Fan-Service für Lehmann-holiker

Nach der Verfilmung folgt nun der Comic: Sven Regeners Roman Herr Lehmann wird von Tim Dinter weitestgehend ohne eigene Ideen, aber werkgetreu und liebevoll in Panels umgesetzt.

von David

Herbst 1989, an einem frühen Morgen in West-Berlin irgendwo in Kreuzberg: Frank Lehmann – von seinen Freunden Herr Lehmann genannt, weil er bald 30 wird – hat gerade seine Arbeitsschicht in der Kneipe beendet. Er ist betrunken und möchte nur noch nach Hause torkeln, aber plötzlich steht ein bedrohlich aussehender Hund im Weg. Herr Lehmann beginnt, dem Tier gut zuzureden, gibt ihm sogar ein paar Schlücke Whiskey zu trinken und wälzt sich schließlich mit ihm auf dem Bürgersteig, bis die Polizei kommt. Dann… – aber was danach folgt, wissen die Kenner von Sven Regeners Roman Herr Lehmann (2001) und der gleichnamigen Verfilmung (2003) im Grunde schon. Der Schriftsteller und Frontmann der Band Element of Crime baute die Geschichte um den gebürtigen Bremer und Wahlberliner zu einer Trilogie aus, die heute durchaus Kultstatus für sich beanspruchen kann. Dass nun irgendwann ein Comic zur Geschichte des Frank Lehmann erscheinen würde, war eigentlich nur noch eine Frage der Zeit. Inwiefern nun Tim Dinters Comic-Verarbeitung des Stoffs notwendig ist, sei dahingestellt.

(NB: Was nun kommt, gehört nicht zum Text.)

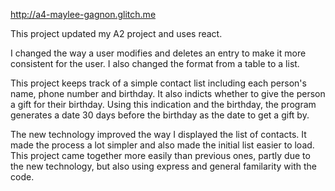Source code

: http://a4-maylee-gagnon.glitch.me

This project updated my A2 project and uses react. 

I changed the way a user modifies and deletes an entry to make it more consistent for the user. I also changed the format from a table to a list. 

This project keeps track of a simple contact list including each person's name, phone number and birthday. It also indicts whether to give the person a gift for their birthday. Using this indication and the birthday, the program generates a date 30 days before the birthday as the date to get a gift by.

The new technology improved the way I displayed the list of contacts. It made the process a lot simpler and also made the initial list easier to load. This project came together more easily than previous ones, partly due to the new technology, but also using express and general familarity with the code. 

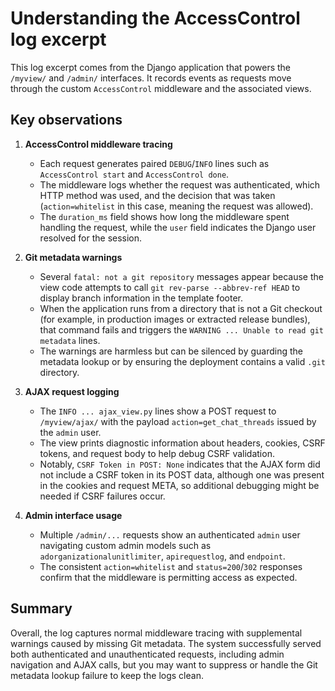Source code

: # Understanding the AccessControl log excerpt

This log excerpt comes from the Django application that powers the `/myview/` and `/admin/` interfaces. It records events as requests move through the custom `AccessControl` middleware and the associated views.

## Key observations

1. **AccessControl middleware tracing**
   - Each request generates paired `DEBUG`/`INFO` lines such as `AccessControl start` and `AccessControl done`.
   - The middleware logs whether the request was authenticated, which HTTP method was used, and the decision that was taken (`action=whitelist` in this case, meaning the request was allowed).
   - The `duration_ms` field shows how long the middleware spent handling the request, while the `user` field indicates the Django user resolved for the session.

2. **Git metadata warnings**
   - Several `fatal: not a git repository` messages appear because the view code attempts to call `git rev-parse --abbrev-ref HEAD` to display branch information in the template footer.
   - When the application runs from a directory that is not a Git checkout (for example, in production images or extracted release bundles), that command fails and triggers the `WARNING ... Unable to read git metadata` lines.
   - The warnings are harmless but can be silenced by guarding the metadata lookup or by ensuring the deployment contains a valid `.git` directory.

3. **AJAX request logging**
   - The `INFO ... ajax_view.py` lines show a POST request to `/myview/ajax/` with the payload `action=get_chat_threads` issued by the `admin` user.
   - The view prints diagnostic information about headers, cookies, CSRF tokens, and request body to help debug CSRF validation.
   - Notably, `CSRF Token in POST: None` indicates that the AJAX form did not include a CSRF token in its POST data, although one was present in the cookies and request META, so additional debugging might be needed if CSRF failures occur.

4. **Admin interface usage**
   - Multiple `/admin/...` requests show an authenticated `admin` user navigating custom admin models such as `adorganizationalunitlimiter`, `apirequestlog`, and `endpoint`.
   - The consistent `action=whitelist` and `status=200`/`302` responses confirm that the middleware is permitting access as expected.

## Summary

Overall, the log captures normal middleware tracing with supplemental warnings caused by missing Git metadata. The system successfully served both authenticated and unauthenticated requests, including admin navigation and AJAX calls, but you may want to suppress or handle the Git metadata lookup failure to keep the logs clean.
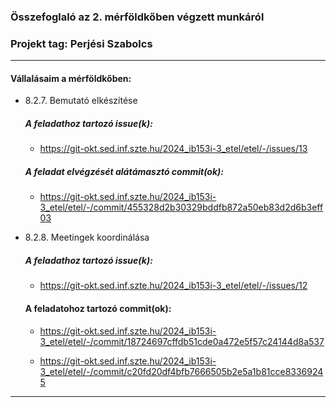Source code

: ### Összefoglaló az 2. mérföldkőben végzett munkáról

### Projekt tag: Perjési Szabolcs

---

#### Vállalásaim a mérföldkőben:

- 8.2.7. Bemutató elkészítése

  ##### A feladathoz tartozó issue(k):

  - https://git-okt.sed.inf.szte.hu/2024_ib153i-3_etel/etel/-/issues/13

  ##### A feladat elvégzését alátámasztó commit(ok):

  - https://git-okt.sed.inf.szte.hu/2024_ib153i-3_etel/etel/-/commit/455328d2b30329bddfb872a50eb83d2d6b3eff03

- 8.2.8. Meetingek koordinálása

  ##### A feladathoz tartozó issue(k):

  - https://git-okt.sed.inf.szte.hu/2024_ib153i-3_etel/etel/-/issues/12

  #### A feladatohoz tartozó commit(ok):

  - https://git-okt.sed.inf.szte.hu/2024_ib153i-3_etel/etel/-/commit/18724697cffdb51cde0a472e5f57c24144d8a537

  - https://git-okt.sed.inf.szte.hu/2024_ib153i-3_etel/etel/-/commit/c20fd20df4bfb7666505b2e5a1b81cce83369245

---

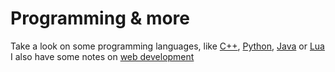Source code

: # Programming & more
Take a look on some programming languages, like [C++](./CPP.md), [Python](./Python.md), [Java](./Java.md) or [Lua](./Lua.md)  
I also have some notes on [web development](./WebDev/_WebDev.md)
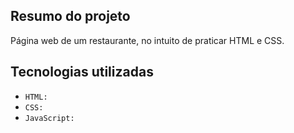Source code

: ## Resumo do projeto
Página web de um restaurante, no intuito de praticar HTML e CSS.

## Tecnologias utilizadas
- ``HTML:``
- ``CSS:``
- ``JavaScript:``
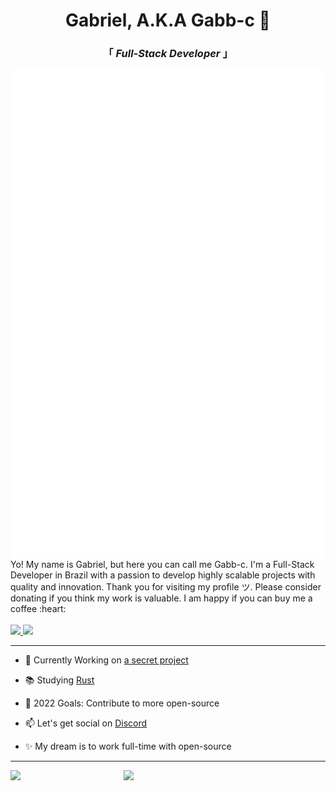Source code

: <div align="center" justify="center">
 
<h1>Gabriel, A.K.A Gabb-c 👋 </h1>
<h3> 「  <em>Full-Stack Developer</em>  」 </h3>

</div>

<img align="left" alt="Metrics" src="https://github.com/Gabb-c/Gabb-c/blob/main/github-metrics.svg" />

<p align="left" >
Yo! My name is Gabriel, but here you can call me Gabb-c. I'm a Full-Stack Developer in Brazil with a passion to develop highly scalable projects with quality and innovation. Thank you for visiting my profile ツ. Please consider donating if you think my work is valuable. I am happy if you can buy me a coffee :heart:
 
<br/>
<br/>
 
<a href="https://liberapay.com/Gabb-c/donate">
 <img src="https://img.shields.io/badge/Liberapay-282a36.svg?style=for-the-badge&logo=liberapay&logoColor=fff&labelColor=F6C915&logoWidth=25" />
</a>
<a href="https://www.paypal.com/donate/?business=8TYDGB7874HT2&no_recurring=0&currency_code=BRL">
 <img src="https://img.shields.io/badge/Payal-282a36.svg?style=for-the-badge&logo=paypal&logoColor=fff&labelColor=00457C&logoWidth=25" />
</a>
 
</p>

---

- 🔭 Currently Working on [a secret project](https://www.youtube.com/watch?v=dQw4w9WgXcQ)

- 📚 Studying [Rust](https://www.rust-lang.org)

- 🏹 2022 Goals: Contribute to more open-source

- 📫 Let's get social on [Discord](https://discordapp.com/users/345609067181375490/)

- ✨ My dream is to work full-time with open-source

---

<img align="left" width="36%" src="https://github-readme-stats.vercel.app/api?username=Gabb-c&count_private=true&show_icons=true&theme=tokyonight" />
<img align="left" width="36%" src="https://github-readme-stats.vercel.app/api/top-langs/?username=Gabb-c&theme=tokyonight&layout=compact" />

<!-- If you're using "main" as default branch
![Metrics](https://github.com/Gabb-c/Gabb-c/blob/main/github-metrics.svg)
-->
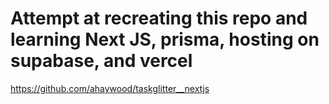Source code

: # Attempt at recreating this repo and learning Next JS, prisma, hosting on supabase, and vercel

[<https://github.com/ahaywood/taskglitter__nextjs>](<https://github.com/ahaywood/taskglitter__nextjs>)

Wer kennt sie nicht: Die Episode mit dem „Scheißhund“ (© Tim Dinter / Eichborn Verlag)

In erster Linie handelt es sich bei Herr Lehmann um eine sehr werknahe Adaption des Romans, die in ihren Bildern relativ deutlich von der Verfilmung inspiriert wurde. Nennenswerte eigene Ideen entwickelt Tim Dinter kaum: Wer das Buch gelesen (und den Film gesehen) hat, wird kaum überrascht werden können von den schwarzweißen Panels. Es ist sogar anzunehmen, dass sich ‚unbedarften’ Lesern, die die Vorlagen nicht kennen, überhaupt kein Bezug zu den Bildern und Geschichten erschließen wird. Doch mit großer Sicherheit wurde Herr Lehmann auch nicht für sie konzipiert: Der Comic liest sich als allerreinster Fan-Service und als eben solcher ist er auch ganz gut gelungen. In knapp über einer Stunde Lektüre kann man als Liebhaber des Lehmann-Stoffs wunderbar in das besondere Universum des Frank Lehmann eintauchen und sich wieder einmal von der bittersüßen Liebe des Protagonisten zur schönen Köchin Katrin, vom allmählichen Zusammenbruch des besten Freundes Karl, vom Rätseln um die Identität des „Kristall-Volkers“ (der sich als ein Rainer entpuppt) voll und ganz einnehmen lassen. Dinters Schwarzweiß-Zeichnungen sind eher großflächig und impressionistisch, teils auch bis zur Unerkenntlichkeit: einige sind so unscharf, dass sie wie Erstskizzen aussehen – ein Versuch, alkoholbedingte Rauschzustände darzustellen? In Kombination mit den trüben, etwas matschigen Grautönen versinnbildlicht Tim Dinters Herr Lehmann noch einmal das, was schon der Roman und der Film implizit benannt haben: nämlich, dass Frank Lehmanns Geschichte kurz vor Fall der Berliner Mauer bei all der Witzigkeit im Detail in erster Linie auch eine niederschmetternde Tragödie und die Erzählung eines ganz persönlichen Weltuntergangs ist.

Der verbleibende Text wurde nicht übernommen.